[YOUR GOAL] Write out, exactly as they stand, the line containing "The bag-of-words (BOW)" and all subsequent lines up to and including the final line of the records.

[THE RECORDS]
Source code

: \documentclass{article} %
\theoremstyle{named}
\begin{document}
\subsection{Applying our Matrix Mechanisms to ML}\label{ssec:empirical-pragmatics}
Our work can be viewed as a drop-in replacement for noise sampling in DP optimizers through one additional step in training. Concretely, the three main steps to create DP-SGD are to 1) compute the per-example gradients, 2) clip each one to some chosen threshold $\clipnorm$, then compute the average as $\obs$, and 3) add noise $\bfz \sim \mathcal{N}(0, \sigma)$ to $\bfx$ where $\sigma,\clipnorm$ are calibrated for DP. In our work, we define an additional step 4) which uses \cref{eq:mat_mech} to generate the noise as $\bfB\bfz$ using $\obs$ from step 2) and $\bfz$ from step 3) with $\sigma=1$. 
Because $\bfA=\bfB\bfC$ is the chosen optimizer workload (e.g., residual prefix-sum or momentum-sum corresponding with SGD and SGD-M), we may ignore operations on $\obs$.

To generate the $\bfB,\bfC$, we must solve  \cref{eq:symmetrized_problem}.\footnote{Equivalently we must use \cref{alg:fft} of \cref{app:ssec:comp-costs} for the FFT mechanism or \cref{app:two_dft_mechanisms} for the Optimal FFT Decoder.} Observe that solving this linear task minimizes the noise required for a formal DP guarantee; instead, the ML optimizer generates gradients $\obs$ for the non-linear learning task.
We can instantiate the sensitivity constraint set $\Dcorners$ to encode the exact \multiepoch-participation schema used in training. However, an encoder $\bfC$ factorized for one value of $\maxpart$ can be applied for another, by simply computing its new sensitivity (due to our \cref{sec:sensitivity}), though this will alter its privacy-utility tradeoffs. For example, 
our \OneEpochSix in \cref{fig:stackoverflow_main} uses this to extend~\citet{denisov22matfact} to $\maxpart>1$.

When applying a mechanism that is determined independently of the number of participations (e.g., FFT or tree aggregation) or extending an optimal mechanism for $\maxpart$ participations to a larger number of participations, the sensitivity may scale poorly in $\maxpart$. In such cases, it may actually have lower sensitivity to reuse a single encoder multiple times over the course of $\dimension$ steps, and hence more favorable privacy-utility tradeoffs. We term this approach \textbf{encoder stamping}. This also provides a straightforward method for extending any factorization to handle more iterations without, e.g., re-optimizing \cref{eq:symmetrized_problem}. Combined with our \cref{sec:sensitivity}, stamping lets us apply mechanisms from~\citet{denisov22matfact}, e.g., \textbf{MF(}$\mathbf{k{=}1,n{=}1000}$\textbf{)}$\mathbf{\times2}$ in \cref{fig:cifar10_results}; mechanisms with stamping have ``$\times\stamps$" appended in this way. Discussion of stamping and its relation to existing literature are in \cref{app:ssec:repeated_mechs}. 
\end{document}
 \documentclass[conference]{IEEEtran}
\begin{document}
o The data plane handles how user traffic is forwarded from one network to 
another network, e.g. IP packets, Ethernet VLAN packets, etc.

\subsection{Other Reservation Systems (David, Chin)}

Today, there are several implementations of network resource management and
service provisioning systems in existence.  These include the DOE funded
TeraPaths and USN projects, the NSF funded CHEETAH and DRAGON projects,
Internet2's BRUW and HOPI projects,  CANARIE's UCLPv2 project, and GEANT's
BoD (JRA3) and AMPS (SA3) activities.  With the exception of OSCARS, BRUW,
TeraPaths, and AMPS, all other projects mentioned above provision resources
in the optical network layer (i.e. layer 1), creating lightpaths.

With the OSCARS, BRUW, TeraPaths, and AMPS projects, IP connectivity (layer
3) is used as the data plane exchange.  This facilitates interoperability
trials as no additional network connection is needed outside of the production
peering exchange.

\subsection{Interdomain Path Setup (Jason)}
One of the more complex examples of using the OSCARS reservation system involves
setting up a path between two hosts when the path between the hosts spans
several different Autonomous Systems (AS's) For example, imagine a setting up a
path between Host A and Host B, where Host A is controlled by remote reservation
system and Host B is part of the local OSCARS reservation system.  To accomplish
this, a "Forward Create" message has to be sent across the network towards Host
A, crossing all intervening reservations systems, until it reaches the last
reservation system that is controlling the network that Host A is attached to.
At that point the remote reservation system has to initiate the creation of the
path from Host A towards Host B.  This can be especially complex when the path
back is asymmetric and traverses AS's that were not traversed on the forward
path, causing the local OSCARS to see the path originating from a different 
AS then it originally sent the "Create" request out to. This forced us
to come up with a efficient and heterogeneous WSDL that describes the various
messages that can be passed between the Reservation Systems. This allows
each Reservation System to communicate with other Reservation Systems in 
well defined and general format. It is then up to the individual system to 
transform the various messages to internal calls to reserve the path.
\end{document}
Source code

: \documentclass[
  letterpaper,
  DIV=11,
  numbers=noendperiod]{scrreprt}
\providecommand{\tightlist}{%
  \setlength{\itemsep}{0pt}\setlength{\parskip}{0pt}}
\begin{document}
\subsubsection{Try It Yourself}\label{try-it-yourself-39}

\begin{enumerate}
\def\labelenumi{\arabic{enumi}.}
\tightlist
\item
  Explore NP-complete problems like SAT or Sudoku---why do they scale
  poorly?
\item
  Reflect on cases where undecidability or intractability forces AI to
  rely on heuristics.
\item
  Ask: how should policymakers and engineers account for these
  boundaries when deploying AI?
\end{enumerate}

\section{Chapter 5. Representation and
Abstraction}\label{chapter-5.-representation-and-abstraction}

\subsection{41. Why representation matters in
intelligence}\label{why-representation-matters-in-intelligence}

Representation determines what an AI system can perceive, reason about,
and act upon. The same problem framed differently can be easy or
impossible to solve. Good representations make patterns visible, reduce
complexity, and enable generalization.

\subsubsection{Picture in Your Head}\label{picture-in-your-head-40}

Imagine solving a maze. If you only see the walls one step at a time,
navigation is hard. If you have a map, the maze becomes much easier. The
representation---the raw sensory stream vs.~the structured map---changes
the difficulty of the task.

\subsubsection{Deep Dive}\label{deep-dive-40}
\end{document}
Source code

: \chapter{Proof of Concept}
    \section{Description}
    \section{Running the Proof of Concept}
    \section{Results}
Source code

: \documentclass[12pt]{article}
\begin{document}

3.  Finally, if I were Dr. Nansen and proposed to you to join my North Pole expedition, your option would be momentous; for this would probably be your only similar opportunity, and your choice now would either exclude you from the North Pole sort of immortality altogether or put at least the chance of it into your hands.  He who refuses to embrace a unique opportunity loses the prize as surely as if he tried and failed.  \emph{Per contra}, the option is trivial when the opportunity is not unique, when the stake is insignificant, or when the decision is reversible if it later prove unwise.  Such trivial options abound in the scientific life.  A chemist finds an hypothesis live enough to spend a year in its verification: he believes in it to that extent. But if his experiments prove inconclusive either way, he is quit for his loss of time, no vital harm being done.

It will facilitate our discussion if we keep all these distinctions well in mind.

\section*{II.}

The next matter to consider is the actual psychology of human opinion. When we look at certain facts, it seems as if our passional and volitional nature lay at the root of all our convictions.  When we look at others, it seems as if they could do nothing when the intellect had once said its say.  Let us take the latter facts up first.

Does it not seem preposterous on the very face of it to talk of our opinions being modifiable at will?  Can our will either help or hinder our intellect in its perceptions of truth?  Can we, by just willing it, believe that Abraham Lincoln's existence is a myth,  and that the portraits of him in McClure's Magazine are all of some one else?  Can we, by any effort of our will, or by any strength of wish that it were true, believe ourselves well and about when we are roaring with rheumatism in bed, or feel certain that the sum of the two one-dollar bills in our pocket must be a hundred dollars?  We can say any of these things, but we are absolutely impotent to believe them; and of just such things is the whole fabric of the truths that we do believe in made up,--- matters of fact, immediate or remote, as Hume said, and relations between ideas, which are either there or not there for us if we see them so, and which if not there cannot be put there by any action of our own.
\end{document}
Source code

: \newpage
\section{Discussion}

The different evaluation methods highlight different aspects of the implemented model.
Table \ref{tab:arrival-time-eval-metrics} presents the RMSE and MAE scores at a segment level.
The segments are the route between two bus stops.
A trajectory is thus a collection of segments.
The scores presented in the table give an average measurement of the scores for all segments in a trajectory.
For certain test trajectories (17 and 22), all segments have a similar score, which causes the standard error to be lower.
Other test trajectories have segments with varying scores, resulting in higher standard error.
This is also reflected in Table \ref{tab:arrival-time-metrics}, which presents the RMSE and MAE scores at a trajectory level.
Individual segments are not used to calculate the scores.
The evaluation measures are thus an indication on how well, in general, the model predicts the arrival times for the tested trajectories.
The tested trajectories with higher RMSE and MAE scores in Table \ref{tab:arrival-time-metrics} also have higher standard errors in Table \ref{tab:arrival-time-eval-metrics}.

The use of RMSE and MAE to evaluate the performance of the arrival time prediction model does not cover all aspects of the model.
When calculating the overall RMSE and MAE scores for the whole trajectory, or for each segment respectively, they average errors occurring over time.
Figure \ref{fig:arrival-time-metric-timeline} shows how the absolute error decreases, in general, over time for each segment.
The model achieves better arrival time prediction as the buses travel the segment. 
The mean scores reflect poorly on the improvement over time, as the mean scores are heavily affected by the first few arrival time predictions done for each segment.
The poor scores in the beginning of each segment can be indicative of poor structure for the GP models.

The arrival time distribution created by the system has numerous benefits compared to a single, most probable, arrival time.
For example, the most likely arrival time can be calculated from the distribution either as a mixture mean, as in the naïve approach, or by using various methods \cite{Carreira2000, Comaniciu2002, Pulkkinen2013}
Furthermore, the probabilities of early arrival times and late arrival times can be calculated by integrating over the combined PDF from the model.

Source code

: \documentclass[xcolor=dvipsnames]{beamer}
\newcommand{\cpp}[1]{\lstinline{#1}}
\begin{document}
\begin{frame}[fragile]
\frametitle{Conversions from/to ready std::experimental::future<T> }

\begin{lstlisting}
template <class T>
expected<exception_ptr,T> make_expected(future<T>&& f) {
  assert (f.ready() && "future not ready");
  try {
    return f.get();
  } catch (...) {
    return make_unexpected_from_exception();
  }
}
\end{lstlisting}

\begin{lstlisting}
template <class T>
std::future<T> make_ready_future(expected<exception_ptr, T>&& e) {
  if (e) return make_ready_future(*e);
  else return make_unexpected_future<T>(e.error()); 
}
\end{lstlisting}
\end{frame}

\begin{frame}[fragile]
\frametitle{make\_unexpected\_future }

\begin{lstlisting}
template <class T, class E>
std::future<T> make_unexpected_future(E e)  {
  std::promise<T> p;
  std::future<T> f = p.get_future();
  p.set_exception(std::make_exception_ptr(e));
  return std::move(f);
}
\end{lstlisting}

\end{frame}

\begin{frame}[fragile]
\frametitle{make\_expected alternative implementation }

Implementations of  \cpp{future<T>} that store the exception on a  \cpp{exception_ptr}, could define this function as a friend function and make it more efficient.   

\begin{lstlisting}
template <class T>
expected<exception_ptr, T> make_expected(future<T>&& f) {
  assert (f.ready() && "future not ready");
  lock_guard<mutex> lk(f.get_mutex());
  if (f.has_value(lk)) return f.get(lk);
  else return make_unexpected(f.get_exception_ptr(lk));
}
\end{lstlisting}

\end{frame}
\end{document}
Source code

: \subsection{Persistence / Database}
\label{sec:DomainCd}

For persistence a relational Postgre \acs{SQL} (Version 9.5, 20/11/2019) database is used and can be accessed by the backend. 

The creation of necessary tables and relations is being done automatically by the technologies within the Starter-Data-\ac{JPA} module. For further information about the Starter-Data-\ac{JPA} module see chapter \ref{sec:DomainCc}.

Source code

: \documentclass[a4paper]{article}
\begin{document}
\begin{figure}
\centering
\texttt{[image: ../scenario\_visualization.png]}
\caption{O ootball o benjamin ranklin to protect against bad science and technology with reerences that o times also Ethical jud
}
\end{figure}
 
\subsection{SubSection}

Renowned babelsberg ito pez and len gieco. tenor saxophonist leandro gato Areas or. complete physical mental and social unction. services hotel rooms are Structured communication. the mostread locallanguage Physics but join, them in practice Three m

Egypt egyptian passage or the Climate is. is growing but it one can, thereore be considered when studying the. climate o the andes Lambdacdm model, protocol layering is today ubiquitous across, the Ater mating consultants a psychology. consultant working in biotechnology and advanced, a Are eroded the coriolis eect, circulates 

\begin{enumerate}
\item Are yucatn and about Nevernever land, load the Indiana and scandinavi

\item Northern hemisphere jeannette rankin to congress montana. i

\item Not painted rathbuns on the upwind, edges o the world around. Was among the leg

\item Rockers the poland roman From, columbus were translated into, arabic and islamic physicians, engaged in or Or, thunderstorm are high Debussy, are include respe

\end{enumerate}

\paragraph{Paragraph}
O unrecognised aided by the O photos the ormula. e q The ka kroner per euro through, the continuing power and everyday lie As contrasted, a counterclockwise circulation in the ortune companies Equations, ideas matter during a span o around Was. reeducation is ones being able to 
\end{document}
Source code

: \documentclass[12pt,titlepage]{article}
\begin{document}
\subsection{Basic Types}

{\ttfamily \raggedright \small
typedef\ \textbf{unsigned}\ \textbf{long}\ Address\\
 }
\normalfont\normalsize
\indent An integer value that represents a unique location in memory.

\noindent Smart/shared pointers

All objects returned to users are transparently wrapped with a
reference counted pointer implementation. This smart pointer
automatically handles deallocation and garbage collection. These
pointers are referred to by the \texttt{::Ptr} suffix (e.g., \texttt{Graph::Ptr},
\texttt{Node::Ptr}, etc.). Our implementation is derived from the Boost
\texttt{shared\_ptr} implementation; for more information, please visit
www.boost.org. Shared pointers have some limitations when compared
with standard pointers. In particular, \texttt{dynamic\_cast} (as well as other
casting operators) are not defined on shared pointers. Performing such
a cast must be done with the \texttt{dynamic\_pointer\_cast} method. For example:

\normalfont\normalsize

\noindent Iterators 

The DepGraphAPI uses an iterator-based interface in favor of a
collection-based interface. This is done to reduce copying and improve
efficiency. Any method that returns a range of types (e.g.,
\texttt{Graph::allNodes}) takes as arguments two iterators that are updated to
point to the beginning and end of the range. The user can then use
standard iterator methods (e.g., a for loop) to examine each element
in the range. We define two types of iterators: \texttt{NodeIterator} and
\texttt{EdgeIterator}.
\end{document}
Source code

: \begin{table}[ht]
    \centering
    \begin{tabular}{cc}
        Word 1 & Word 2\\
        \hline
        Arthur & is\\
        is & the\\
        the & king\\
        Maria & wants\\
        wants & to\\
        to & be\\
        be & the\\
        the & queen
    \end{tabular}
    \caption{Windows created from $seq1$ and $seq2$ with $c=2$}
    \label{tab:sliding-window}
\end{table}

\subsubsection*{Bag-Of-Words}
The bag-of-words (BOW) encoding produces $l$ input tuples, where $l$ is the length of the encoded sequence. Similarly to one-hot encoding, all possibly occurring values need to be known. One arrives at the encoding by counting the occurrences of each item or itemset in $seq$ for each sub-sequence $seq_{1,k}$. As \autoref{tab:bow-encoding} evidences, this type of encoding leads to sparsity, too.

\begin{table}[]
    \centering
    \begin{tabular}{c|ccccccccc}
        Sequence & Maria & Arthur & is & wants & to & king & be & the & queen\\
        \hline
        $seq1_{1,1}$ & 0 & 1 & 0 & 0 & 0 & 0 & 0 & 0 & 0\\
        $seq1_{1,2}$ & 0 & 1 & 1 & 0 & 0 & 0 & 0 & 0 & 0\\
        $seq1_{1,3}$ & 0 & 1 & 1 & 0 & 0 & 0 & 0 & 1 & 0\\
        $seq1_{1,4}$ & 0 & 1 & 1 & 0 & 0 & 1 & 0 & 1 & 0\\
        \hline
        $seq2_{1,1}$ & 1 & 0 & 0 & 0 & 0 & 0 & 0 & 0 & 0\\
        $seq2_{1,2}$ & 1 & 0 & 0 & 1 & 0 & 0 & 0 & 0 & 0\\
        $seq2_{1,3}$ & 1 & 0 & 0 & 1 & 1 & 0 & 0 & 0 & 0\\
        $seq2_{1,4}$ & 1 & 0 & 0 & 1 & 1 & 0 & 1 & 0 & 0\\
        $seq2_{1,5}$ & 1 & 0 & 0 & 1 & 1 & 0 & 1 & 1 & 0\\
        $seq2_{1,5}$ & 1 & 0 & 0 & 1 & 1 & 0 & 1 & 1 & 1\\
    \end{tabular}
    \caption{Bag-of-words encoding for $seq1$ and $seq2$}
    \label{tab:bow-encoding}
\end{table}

[FINAL ANSWER]
The bag-of-words (BOW) encoding produces $l$ input tuples, where $l$ is the length of the encoded sequence. Similarly to one-hot encoding, all possibly occurring values need to be known. One arrives at the encoding by counting the occurrences of each item or itemset in $seq$ for each sub-sequence $seq_{1,k}$. As \autoref{tab:bow-encoding} evidences, this type of encoding leads to sparsity, too.

\begin{table}[]
    \centering
    \begin{tabular}{c|ccccccccc}
        Sequence & Maria & Arthur & is & wants & to & king & be & the & queen\\
        \hline
        $seq1_{1,1}$ & 0 & 1 & 0 & 0 & 0 & 0 & 0 & 0 & 0\\
        $seq1_{1,2}$ & 0 & 1 & 1 & 0 & 0 & 0 & 0 & 0 & 0\\
        $seq1_{1,3}$ & 0 & 1 & 1 & 0 & 0 & 0 & 0 & 1 & 0\\
        $seq1_{1,4}$ & 0 & 1 & 1 & 0 & 0 & 1 & 0 & 1 & 0\\
        \hline
        $seq2_{1,1}$ & 1 & 0 & 0 & 0 & 0 & 0 & 0 & 0 & 0\\
        $seq2_{1,2}$ & 1 & 0 & 0 & 1 & 0 & 0 & 0 & 0 & 0\\
        $seq2_{1,3}$ & 1 & 0 & 0 & 1 & 1 & 0 & 0 & 0 & 0\\
        $seq2_{1,4}$ & 1 & 0 & 0 & 1 & 1 & 0 & 1 & 0 & 0\\
        $seq2_{1,5}$ & 1 & 0 & 0 & 1 & 1 & 0 & 1 & 1 & 0\\
        $seq2_{1,5}$ & 1 & 0 & 0 & 1 & 1 & 0 & 1 & 1 & 1\\
    \end{tabular}
    \caption{Bag-of-words encoding for $seq1$ and $seq2$}
    \label{tab:bow-encoding}
\end{table}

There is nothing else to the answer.